Saved entries
== Segment start ==

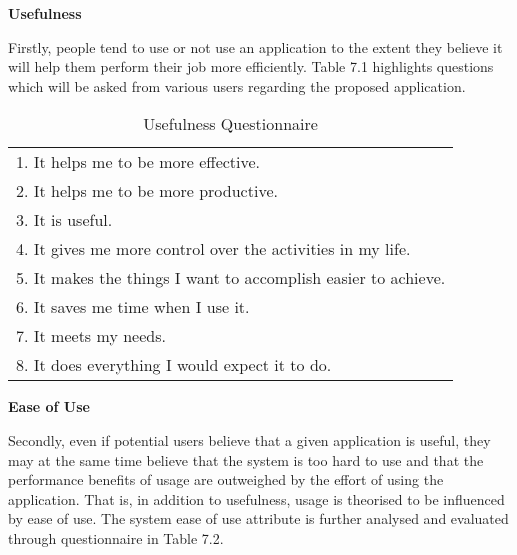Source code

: \textbf{Usefulness}

Firstly, people tend to use or not use an application to the extent they believe it will help them perform their job more efficiently. Table 7.1 highlights questions which will be asked from various users regarding the proposed application.


\begin{table}
\begin{center}
\begin{tabular}{ |l| } 
 \hline
1.	It helps me to be more effective. \\ 
2.	It helps me to be more productive. \\
3.	It is useful.  \\
4.	It gives me more control over the activities in my life.  \\
5.	It makes the things I want to accomplish easier to achieve. \\
6.	It saves me time when I use it.\\
7.	It meets my needs. \\
8.	It does everything I would expect it to do. \\  

 \hline
 \end{tabular}
 \caption{Usefulness Questionnaire}
\label{table:1}
\end{center}
\end{table}

\textbf{Ease of Use}

Secondly, even if potential users believe that a given application is useful, they may at the same time believe that the system is too hard to use and that the performance benefits of usage are outweighed by the effort of using the application. That is, in addition to usefulness, usage is theorised to be influenced by ease of use. The system ease of use attribute is further analysed and evaluated through questionnaire in Table 7.2.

== Segment end ==

■ **Exercise requirements**
Drop the images; copy every entry above exactly.

■ **Written answer**
Source code

: \textbf{Usefulness}

Firstly, people tend to use or not use an application to the extent they believe it will help them perform their job more efficiently. Table 7.1 highlights questions which will be asked from various users regarding the proposed application.


\begin{table}
\begin{center}
\begin{tabular}{ |l| } 
 \hline
1.	It helps me to be more effective. \\ 
2.	It helps me to be more productive. \\
3.	It is useful.  \\
4.	It gives me more control over the activities in my life.  \\
5.	It makes the things I want to accomplish easier to achieve. \\
6.	It saves me time when I use it.\\
7.	It meets my needs. \\
8.	It does everything I would expect it to do. \\  

 \hline
 \end{tabular}
 \caption{Usefulness Questionnaire}
\label{table:1}
\end{center}
\end{table}

\textbf{Ease of Use}

Secondly, even if potential users believe that a given application is useful, they may at the same time believe that the system is too hard to use and that the performance benefits of usage are outweighed by the effort of using the application. That is, in addition to usefulness, usage is theorised to be influenced by ease of use. The system ease of use attribute is further analysed and evaluated through questionnaire in Table 7.2.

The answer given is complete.